## Reduction operation: the sum of the numbers in the range [0, value)

In [35]:
import numpy as np
import sys

def reduc_operation(A):
    """Compute the sum of the elements of Array A in the range [0, value)."""
    s = 0
    for i in range(A.size):
        s += A[i]
    return s

# Secuencial

value = int(sys.argv[1])
X = np.random.rand(value)

# Para imprimir los pimeros valores del array

# print(X[0:12])

# Utilizando las operaciones mágicas de ipython

tiempo = %timeit -r 2 -o -q reduc_operation(X)
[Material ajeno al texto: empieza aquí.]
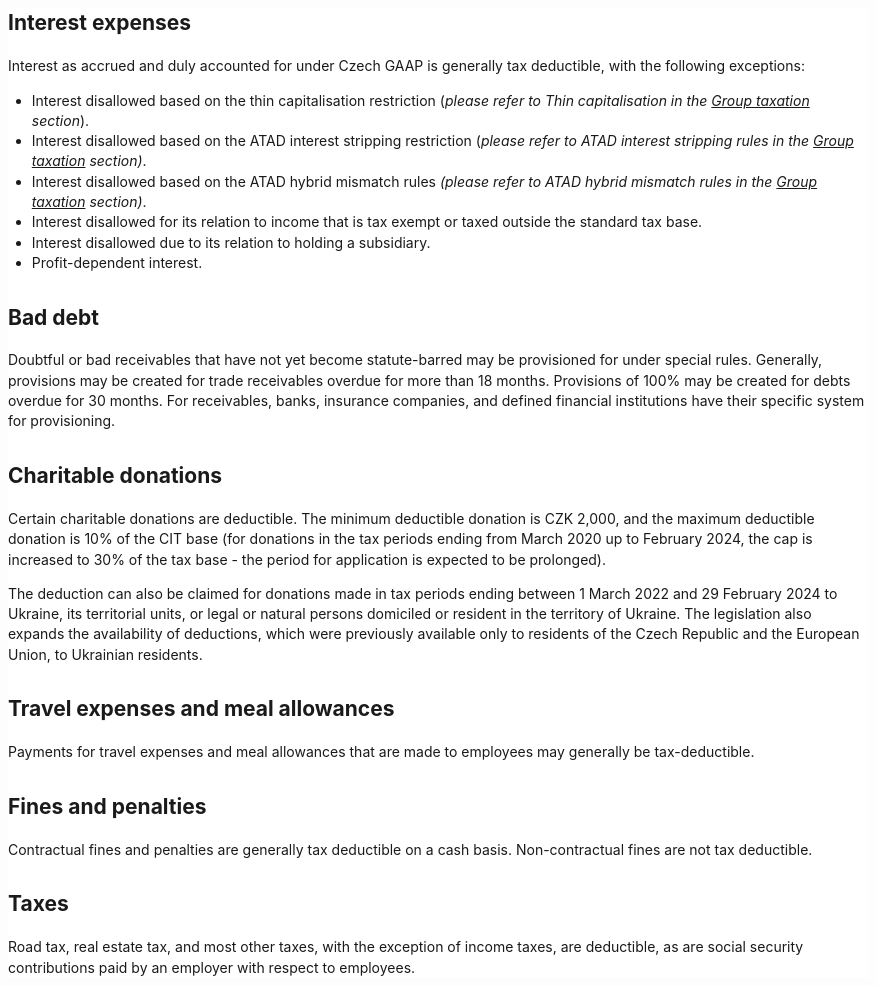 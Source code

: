 ## Interest expenses

Interest as accrued and duly accounted for under Czech GAAP is generally tax deductible, with the following exceptions:

* Interest disallowed based on the thin capitalisation restriction (*please refer to Thin capitalisation in the [Group taxation](group-taxation.html) section*).
* Interest disallowed based on the ATAD interest stripping restriction (*please refer to ATAD interest stripping rules in the [Group taxation](group-taxation.html) section)*.
* Interest disallowed based on the ATAD hybrid mismatch rules *(please refer to ATAD hybrid mismatch rules in the [Group taxation](group-taxation.html) section)*.
* Interest disallowed for its relation to income that is tax exempt or taxed outside the standard tax base.
* Interest disallowed due to its relation to holding a subsidiary.
* Profit-dependent interest.

## Bad debt

Doubtful or bad receivables that have not yet become statute-barred may be provisioned for under special rules. Generally, provisions may be created for trade receivables overdue for more than 18 months. Provisions of 100% may be created for debts overdue for 30 months. For receivables, banks, insurance companies, and defined financial institutions have their specific system for provisioning.

## Charitable donations

Certain charitable donations are deductible. The minimum deductible donation is CZK 2,000, and the maximum deductible donation is 10% of the CIT base (for donations in the tax periods ending from March 2020 up to February 2024, the cap is increased to 30% of the tax base - the period for application is expected to be prolonged).

The deduction can also be claimed for donations made in tax periods ending between 1 March 2022 and 29 February 2024 to Ukraine, its territorial units, or legal or natural persons domiciled or resident in the territory of Ukraine. The legislation also expands the availability of deductions, which were previously available only to residents of the Czech Republic and the European Union, to Ukrainian residents.

## Travel expenses and meal allowances

Payments for travel expenses and meal allowances that are made to employees may generally be tax-deductible.

## Fines and penalties

Contractual fines and penalties are generally tax deductible on a cash basis. Non-contractual fines are not tax deductible.

## Taxes

Road tax, real estate tax, and most other taxes, with the exception of income taxes, are deductible, as are social security contributions paid by an employer with respect to employees.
print("Time taken by reduction operation using a function:", tiempo)
print(f"And the result of the sum of numbers in the range [0, {value}) is: {reduc_operation(X)}\n")


# Utilizando numpy.sum()

tiempo = %timeit -r 2 -o -q np.sum(X)

print("Time taken by reduction operation using numpy.sum():", tiempo)
print("Now, the result using numpy.sum():", np.sum(X),"\n ")

# Utilizando numpy.ndarray.sum()

tiempo= %timeit -r 2 -o -q X.sum()

print("Time taken by reduction operation using numpy.ndarray.sum():", tiempo)
print("Now, the result using numpy.ndarray.sum():", X.sum())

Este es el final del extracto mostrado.